Task statement >>
Scan the data below and give the number of lines that include the word "type", with no other words.

Source texts of formatted documents:
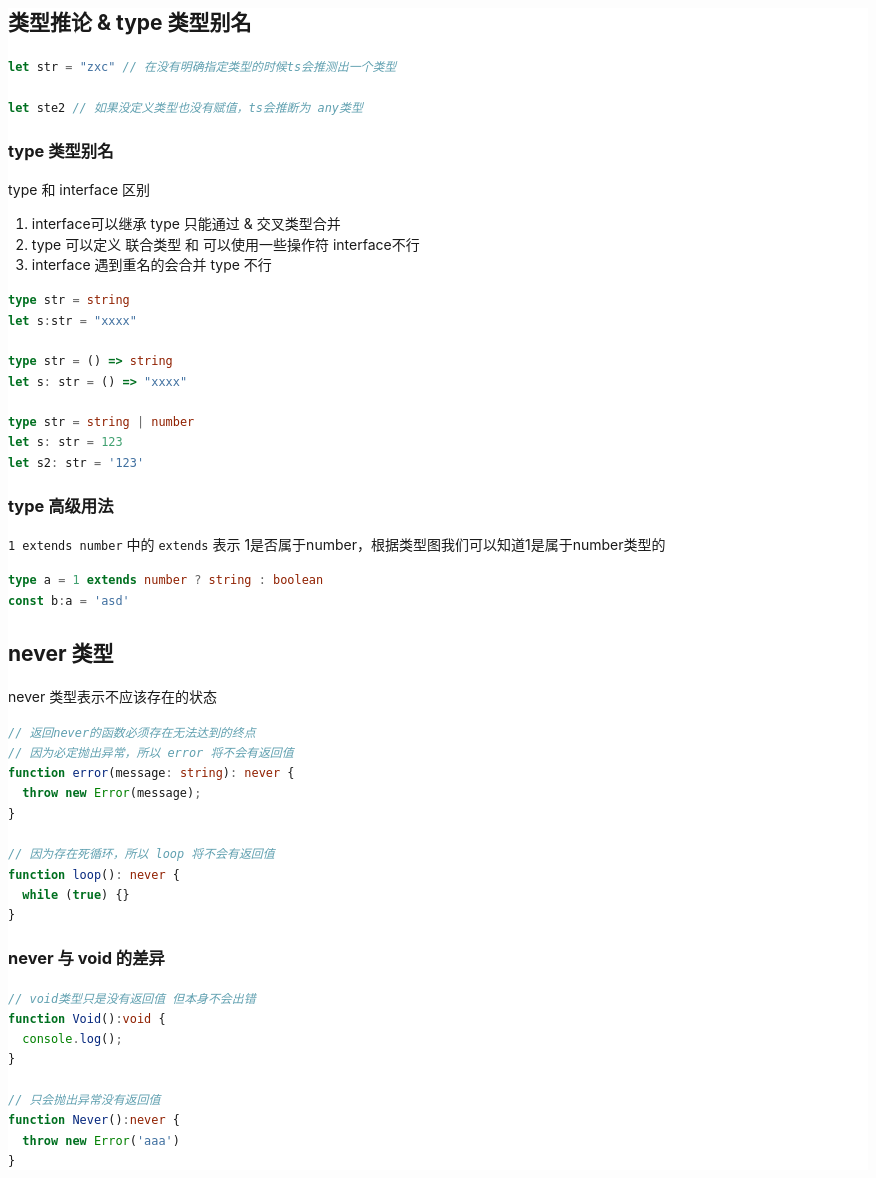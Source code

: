 ## 类型推论 & type 类型别名
``` ts
let str = "zxc" // 在没有明确指定类型的时候ts会推测出一个类型

let ste2 // 如果没定义类型也没有赋值，ts会推断为 any类型
```

### type 类型别名
type 和 interface 区别
1. interface可以继承  type 只能通过 & 交叉类型合并
2. type 可以定义 联合类型 和 可以使用一些操作符 interface不行
3. interface 遇到重名的会合并 type 不行
``` ts
type str = string
let s:str = "xxxx"

type str = () => string
let s: str = () => "xxxx"

type str = string | number
let s: str = 123
let s2: str = '123'
```

### type 高级用法
`1 extends number` 中的 `extends` 表示 1是否属于number，根据类型图我们可以知道1是属于number类型的
``` ts
type a = 1 extends number ? string : boolean
const b:a = 'asd'
```

## never 类型
never 类型表示不应该存在的状态
``` ts
// 返回never的函数必须存在无法达到的终点
// 因为必定抛出异常，所以 error 将不会有返回值
function error(message: string): never {
  throw new Error(message);
}

// 因为存在死循环，所以 loop 将不会有返回值
function loop(): never {
  while (true) {}
}
```
### never 与 void 的差异
``` ts
// void类型只是没有返回值 但本身不会出错
function Void():void {
  console.log();
}

// 只会抛出异常没有返回值
function Never():never {
  throw new Error('aaa')
}
```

Expected answer >>
11